Andy Rectenwald delivered a wonderful message over the weekend. We often feel as if we are alone when life hits us with haymakers. Our regrets can outweigh our winning moments if we attempt to carry them by ourselves. For me, having a past that feels more present is lonely during the haunting moments, especially when I think no one can relate. But that’s when God comes into play. Andy mentioned that God loved us enough to come to earth, experience manipulation, betrayal, persecution, and death. God relates to everything we have experienced, are experiencing, and ever will experience. Because of God, those haunting moments of my past pain or the hurt I caused others are only moments. There’s no fear of the past, present, or future.

Joshua 1:9
9 This is my command—be strong and courageous! Do not be afraid or discouraged. For the Lord, your God is with you wherever you go.”

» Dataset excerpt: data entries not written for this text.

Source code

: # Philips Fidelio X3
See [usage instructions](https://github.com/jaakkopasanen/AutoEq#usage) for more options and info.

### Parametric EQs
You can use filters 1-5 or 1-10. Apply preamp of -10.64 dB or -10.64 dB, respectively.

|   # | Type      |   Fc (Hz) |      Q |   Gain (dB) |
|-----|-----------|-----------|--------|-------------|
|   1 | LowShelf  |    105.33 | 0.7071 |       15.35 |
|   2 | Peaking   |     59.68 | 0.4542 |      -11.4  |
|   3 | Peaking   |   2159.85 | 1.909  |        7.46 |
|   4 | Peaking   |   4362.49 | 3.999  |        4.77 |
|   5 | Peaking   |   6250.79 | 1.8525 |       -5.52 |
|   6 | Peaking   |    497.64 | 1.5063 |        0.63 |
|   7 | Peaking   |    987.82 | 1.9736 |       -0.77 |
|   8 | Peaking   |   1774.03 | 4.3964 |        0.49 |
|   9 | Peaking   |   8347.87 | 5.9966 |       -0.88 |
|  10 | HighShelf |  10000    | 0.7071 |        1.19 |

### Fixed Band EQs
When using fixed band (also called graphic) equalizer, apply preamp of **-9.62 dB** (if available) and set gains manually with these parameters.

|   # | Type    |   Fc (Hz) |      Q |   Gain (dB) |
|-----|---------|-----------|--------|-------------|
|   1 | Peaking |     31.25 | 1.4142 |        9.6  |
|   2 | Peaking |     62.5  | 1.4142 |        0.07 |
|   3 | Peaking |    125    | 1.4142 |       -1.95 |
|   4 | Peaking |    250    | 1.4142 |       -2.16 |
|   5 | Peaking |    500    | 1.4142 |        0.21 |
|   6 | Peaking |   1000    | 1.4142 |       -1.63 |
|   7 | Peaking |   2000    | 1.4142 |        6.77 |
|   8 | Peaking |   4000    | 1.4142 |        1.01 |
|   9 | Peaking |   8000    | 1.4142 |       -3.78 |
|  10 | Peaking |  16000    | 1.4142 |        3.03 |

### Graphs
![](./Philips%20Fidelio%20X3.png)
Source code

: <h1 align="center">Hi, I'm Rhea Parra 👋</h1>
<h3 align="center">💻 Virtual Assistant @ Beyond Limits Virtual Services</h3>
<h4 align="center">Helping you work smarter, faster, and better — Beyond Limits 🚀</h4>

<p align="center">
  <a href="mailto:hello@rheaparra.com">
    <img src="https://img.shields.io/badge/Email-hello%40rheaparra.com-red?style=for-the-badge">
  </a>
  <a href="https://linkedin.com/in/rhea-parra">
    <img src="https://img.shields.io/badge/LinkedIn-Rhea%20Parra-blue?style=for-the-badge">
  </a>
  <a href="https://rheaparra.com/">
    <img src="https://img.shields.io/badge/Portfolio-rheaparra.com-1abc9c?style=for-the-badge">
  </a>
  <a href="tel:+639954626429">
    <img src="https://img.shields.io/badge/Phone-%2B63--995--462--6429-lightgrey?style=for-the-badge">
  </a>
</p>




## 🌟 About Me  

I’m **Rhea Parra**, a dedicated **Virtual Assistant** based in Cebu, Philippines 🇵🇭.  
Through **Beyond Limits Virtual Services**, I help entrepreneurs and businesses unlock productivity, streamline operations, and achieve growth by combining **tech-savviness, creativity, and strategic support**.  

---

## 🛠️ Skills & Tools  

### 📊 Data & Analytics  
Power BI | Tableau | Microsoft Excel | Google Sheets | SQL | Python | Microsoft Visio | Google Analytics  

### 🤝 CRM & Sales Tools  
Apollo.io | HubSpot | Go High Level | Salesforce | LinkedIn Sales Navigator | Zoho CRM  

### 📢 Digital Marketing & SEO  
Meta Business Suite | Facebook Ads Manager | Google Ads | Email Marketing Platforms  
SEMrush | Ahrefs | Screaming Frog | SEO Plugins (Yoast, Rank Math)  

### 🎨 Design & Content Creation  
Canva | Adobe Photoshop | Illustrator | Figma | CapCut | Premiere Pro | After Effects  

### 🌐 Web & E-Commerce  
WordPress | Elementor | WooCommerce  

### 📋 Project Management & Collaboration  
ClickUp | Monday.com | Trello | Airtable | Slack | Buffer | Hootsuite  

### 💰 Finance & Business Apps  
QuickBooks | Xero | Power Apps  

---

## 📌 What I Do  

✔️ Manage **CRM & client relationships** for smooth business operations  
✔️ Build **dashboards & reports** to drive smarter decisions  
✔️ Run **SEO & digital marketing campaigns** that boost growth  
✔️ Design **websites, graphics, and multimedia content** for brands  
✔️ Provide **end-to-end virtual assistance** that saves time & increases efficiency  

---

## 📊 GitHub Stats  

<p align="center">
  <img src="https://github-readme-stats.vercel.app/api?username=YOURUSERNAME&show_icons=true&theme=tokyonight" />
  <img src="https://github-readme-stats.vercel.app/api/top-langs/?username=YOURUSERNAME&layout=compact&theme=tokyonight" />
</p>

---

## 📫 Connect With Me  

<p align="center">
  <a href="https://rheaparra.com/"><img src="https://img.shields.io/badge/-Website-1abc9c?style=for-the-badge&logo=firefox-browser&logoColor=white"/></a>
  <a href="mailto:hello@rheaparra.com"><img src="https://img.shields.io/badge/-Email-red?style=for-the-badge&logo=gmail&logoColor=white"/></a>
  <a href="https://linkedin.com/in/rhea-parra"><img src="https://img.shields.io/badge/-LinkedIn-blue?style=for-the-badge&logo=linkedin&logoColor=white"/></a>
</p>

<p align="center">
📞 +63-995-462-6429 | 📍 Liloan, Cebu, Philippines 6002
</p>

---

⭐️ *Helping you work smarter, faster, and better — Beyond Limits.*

I’ve been forgiven, and just as importantly, I have forgiven others. Andy said we can take the pain and hurt we carry and open our hands to God. He understands what we’re going through. I’m living proof of what the mercy of God can do, and so are you.

Questions:
Do you have a difficult time letting go of your past? Do you understand that God knows we can’t handle everything on our own?

Next Steps:
If it’s not CedarCreek, please get involved in a life-giving church. Join a Group to experience life with other Christians. Read Judges and other chapters of the Bible that focus on stories of manipulation. Learn how to forgive others and yourself.

Prayer:
Father God, thank you for the sacrifice you made to free us from our past, present, and future. Because I am loved by you, I know that I don’t have to live a life burdened with regret, nor am I held in place by the hurt caused by others. Thank you for all you have done and continue to do to help move me in the right direction. May others experience your love to experience a life of purpose. Amen.


This post was written by Jaron Camp, a regular contributor to the LivingItOut Bible Study.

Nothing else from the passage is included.